START INFORMATION GIVEN
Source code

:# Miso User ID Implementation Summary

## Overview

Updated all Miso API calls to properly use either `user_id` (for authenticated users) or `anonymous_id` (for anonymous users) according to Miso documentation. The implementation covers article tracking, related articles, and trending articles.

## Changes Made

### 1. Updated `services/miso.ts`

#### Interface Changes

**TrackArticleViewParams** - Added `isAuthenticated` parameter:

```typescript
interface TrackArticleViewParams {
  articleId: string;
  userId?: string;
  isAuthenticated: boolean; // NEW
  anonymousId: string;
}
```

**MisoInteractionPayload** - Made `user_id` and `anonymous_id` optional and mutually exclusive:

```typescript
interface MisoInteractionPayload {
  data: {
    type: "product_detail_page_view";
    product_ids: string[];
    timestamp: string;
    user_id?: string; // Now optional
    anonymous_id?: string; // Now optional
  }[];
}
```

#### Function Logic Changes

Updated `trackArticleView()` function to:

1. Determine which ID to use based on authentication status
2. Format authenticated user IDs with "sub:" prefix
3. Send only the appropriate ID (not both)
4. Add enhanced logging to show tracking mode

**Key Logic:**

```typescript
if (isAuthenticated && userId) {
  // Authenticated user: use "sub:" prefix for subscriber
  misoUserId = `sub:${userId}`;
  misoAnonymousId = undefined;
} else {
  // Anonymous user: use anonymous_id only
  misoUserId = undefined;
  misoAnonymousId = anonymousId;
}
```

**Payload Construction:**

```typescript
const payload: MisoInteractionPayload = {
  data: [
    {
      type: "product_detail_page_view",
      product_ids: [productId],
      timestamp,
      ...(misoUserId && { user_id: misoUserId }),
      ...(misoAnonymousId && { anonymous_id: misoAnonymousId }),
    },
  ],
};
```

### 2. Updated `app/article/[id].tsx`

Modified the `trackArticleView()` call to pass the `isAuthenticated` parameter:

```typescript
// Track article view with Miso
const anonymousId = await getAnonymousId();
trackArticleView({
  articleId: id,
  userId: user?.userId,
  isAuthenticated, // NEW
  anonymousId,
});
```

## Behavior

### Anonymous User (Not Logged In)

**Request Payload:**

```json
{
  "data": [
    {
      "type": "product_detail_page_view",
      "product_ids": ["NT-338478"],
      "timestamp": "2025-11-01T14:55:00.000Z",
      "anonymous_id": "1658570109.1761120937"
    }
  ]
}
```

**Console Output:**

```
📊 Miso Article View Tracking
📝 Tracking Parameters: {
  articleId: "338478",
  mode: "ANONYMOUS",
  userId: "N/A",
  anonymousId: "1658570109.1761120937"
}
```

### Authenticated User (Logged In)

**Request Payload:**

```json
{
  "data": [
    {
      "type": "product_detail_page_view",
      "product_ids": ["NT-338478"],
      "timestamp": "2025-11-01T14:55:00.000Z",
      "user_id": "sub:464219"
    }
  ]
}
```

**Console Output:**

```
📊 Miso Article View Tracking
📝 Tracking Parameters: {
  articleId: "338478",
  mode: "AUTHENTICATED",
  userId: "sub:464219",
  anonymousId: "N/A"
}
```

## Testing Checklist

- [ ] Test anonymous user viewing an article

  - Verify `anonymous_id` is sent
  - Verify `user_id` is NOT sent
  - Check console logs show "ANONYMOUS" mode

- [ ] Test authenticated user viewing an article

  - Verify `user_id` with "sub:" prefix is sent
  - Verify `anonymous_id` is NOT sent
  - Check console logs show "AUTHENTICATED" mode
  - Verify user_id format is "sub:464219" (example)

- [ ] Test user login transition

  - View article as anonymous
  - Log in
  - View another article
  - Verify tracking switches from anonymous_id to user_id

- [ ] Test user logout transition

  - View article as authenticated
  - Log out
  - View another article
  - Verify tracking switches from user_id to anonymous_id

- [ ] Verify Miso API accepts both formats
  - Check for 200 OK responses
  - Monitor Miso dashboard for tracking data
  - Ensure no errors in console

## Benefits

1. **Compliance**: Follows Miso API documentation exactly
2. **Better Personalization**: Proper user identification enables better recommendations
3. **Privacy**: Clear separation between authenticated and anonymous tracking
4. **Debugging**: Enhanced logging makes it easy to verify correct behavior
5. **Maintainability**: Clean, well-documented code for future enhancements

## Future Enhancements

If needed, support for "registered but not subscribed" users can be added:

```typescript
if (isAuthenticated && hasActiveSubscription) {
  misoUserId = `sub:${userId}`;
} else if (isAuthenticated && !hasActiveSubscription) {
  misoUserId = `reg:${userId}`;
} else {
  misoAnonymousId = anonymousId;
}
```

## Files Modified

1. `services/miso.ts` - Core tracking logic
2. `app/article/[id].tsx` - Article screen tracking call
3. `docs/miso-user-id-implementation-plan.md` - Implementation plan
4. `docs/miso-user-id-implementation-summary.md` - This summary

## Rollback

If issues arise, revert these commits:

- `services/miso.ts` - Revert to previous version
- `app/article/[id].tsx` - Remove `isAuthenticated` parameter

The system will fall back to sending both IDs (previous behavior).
END INFORMATION GIVEN
HOW TO COMPLETE THIS TASK :: Copy every line from the entries that contains the word "sent".

RESULT FOR THIS EXERCISE ::
  - Verify `anonymous_id` is sent
  - Verify `user_id` is NOT sent
  - Verify `user_id` with "sub:" prefix is sent
  - Verify `anonymous_id` is NOT sent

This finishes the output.